DocEng 2011: An Efficient Language-Independent Method to Extract Content from News Webpages

Eduardo Teixeira Cardoso Google Tech Talks

19:14

0 views

Published September 29, 2011

About this talk

The 11th ACM Symposium on Document Engineering Mountain View, California, USA September 19-22, 2011 An Efficient Language-Independent Method to Extract Content from News Webpages Eduardo Teixeira Cardoso, Iam Jabour, Eduardo Laber, Rogério Ferreira Rodrigues, Pedro Lazéra Cardoso Presented by Eduardo Teixeira Cardoso. ABSTRACT We tackle the task of news webpage segmentation, specifically identifying the news title, publication date and story body.
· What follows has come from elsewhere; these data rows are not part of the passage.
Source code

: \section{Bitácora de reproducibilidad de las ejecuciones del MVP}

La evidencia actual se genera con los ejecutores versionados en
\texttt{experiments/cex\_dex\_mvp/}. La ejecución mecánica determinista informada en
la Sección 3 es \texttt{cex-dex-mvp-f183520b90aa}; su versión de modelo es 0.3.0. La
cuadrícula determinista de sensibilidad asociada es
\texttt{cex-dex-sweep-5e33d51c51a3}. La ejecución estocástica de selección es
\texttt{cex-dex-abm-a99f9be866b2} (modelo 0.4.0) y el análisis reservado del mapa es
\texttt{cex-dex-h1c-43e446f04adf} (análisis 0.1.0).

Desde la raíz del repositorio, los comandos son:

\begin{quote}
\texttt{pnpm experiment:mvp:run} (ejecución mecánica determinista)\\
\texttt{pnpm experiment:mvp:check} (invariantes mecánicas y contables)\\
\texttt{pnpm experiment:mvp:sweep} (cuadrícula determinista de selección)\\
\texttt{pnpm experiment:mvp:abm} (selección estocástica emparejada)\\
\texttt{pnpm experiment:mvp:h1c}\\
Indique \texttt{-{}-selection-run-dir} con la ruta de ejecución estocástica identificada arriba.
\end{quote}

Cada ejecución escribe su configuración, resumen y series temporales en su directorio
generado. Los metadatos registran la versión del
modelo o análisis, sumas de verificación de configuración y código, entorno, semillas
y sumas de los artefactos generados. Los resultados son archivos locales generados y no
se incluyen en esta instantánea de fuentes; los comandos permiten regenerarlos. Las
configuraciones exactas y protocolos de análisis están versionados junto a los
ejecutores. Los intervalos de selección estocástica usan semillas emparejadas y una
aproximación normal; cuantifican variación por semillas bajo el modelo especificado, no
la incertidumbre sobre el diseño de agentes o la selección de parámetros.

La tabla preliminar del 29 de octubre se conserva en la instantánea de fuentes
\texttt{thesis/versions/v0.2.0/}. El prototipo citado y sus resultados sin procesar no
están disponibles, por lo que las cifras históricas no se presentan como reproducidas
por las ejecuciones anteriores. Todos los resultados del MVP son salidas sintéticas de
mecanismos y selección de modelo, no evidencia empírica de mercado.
While there are very good results in the literature, most of them rely on webpage rendering, which is a very time-consuming step. We focus on scenarios with a high volume of documents, where performance is a must. The chosen approach extends our previous work in the area, combining structural properties with hints of visual presentation styles, computed with a quicker method than regular rendering, and machine learning algorithms. In our experiments, we took special attention to some aspects that are often overlooked in the literature, such as processing time and the generalization of the extraction results for unseen domains. Our approach has shown to be about an order of magnitude faster than an equivalent full rendering alternative while retaining a good quality of extraction.